Quite possibly a mistake that many freelance writers, including established ones, are guilty of, not running multiple revisions before you turn in your copy is one of the worst things that you can do to your clients. Small errors annoy often, and letting them creep into your copy is a very unwise decision that can easily be done away with. Turning in a flawed copy filled with typographical or grammatical errors leaves a bad impression on your image as a freelance writer, for the clients expect nothing but the very best for the money that they pay. It is thus not the mark of a great freelance writer to leave room for errors in the copies that they submit to their clients.

How To Avoid It:

The Internet nowadays is flooded with free grammar and spelling checking software and applications that you can always rely on for a complete scan of all your documents. Always consult a free grammar and spelling tool to go over your copies after the final drafting phase so that they can highlight and correct the simple grammar and punctuation errors in your copy. As for factual errors, always cross-check, verify, and cite all the information used in your copy that you have sourced externally so that you end up with an informative copy having robust grammar and punctuation that is sure to impress your clients.

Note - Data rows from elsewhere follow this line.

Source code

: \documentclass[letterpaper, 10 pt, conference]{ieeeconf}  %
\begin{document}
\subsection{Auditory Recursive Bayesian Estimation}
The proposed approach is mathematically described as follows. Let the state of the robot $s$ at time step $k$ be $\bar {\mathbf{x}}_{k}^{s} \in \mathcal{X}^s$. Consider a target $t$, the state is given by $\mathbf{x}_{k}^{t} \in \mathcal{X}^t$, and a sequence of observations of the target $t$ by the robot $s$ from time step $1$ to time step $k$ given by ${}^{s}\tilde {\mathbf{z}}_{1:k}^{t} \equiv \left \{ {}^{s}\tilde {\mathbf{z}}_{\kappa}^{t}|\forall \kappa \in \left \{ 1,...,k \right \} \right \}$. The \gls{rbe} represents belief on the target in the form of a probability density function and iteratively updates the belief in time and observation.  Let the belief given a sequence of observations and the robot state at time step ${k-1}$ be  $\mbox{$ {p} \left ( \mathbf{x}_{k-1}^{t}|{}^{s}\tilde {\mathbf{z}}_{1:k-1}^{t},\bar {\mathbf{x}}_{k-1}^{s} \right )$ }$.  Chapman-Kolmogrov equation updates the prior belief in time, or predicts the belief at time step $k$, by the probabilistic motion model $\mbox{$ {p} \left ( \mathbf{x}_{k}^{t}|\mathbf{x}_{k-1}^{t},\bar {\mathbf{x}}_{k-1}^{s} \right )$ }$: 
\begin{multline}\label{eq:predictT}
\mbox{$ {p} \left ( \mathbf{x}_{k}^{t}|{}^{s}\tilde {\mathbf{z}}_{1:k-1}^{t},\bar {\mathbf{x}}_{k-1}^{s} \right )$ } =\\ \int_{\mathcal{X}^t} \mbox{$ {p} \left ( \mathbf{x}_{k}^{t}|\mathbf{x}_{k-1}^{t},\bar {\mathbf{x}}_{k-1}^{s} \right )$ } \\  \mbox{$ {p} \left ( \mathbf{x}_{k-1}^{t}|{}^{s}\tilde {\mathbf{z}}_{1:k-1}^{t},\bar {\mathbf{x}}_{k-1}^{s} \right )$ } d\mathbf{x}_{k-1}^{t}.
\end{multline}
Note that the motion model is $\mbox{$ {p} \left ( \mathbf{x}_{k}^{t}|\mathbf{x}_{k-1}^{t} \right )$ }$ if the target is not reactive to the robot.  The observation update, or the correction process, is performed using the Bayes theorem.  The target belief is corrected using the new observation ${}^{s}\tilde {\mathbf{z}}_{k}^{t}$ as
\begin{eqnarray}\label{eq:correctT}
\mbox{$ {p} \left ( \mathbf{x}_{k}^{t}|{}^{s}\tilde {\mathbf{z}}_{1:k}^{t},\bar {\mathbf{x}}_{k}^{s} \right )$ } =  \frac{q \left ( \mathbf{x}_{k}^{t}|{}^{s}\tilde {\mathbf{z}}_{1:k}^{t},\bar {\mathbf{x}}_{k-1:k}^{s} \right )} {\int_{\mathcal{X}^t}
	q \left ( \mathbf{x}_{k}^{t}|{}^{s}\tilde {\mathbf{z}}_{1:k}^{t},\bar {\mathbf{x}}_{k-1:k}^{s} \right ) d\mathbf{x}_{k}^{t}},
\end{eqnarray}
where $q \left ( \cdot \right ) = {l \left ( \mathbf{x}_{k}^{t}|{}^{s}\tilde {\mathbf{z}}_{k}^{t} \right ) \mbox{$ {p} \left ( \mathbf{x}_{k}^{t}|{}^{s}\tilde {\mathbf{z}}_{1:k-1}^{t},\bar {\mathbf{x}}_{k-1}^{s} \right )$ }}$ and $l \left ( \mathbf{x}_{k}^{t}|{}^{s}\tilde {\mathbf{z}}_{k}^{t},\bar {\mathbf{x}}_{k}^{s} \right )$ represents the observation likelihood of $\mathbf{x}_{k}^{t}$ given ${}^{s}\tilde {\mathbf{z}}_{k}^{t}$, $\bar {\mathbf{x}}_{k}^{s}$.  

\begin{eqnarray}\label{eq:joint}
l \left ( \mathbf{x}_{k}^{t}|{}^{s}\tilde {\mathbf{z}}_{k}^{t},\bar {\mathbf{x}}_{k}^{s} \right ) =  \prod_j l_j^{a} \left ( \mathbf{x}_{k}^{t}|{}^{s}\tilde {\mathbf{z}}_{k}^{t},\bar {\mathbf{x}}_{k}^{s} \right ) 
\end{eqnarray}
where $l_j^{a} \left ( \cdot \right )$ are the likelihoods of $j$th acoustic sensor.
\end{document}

10. Working Sans a Well Worked-Out Schedule

Since freelance writers do not function on a 9-to-5 schedule, many of them meander into keeping erratic hours of work. However, that does not bode well for your career for the value of discipline is not something that is to be neglected. Striking the perfect work-life balance too becomes difficult if you keep maintaining irregular hours of work. Writing a few paragraphs in the afternoon or jotting down a few lines during supper and on-the-go may work for the few initial months when the work pressure is relatively easier, but it gets tougher as you take on more projects and gradually create your niche in the freelance writing realm.

How To Avoid It:

The best way to go about fixing the issue of having a well worked-out schedule is creating one right away. If you are a morning person, schedule all your writing jobs in the morning when your productivity is at the peak. Similarly, assign the writing tasks at the dead of the night if burning the midnight candle works better for you. Always leave room for sleep and meals in between your work schedule along with regular breaks when you pause and stare away from the screen. Do not forget to keep time aside for some exercise and dabbling in what you love to do in your pastime so that the schedule has somewhat of a balance between work and play.

Starting out in your freelancing career as a writer, you will be prone to many more mistakes. But now that you know the commonest ones and the ways that you can avoid them, steer clear of the same and create a carefully planned roadmap to take your career to the next level. Wishing you great luck in all your future endeavours!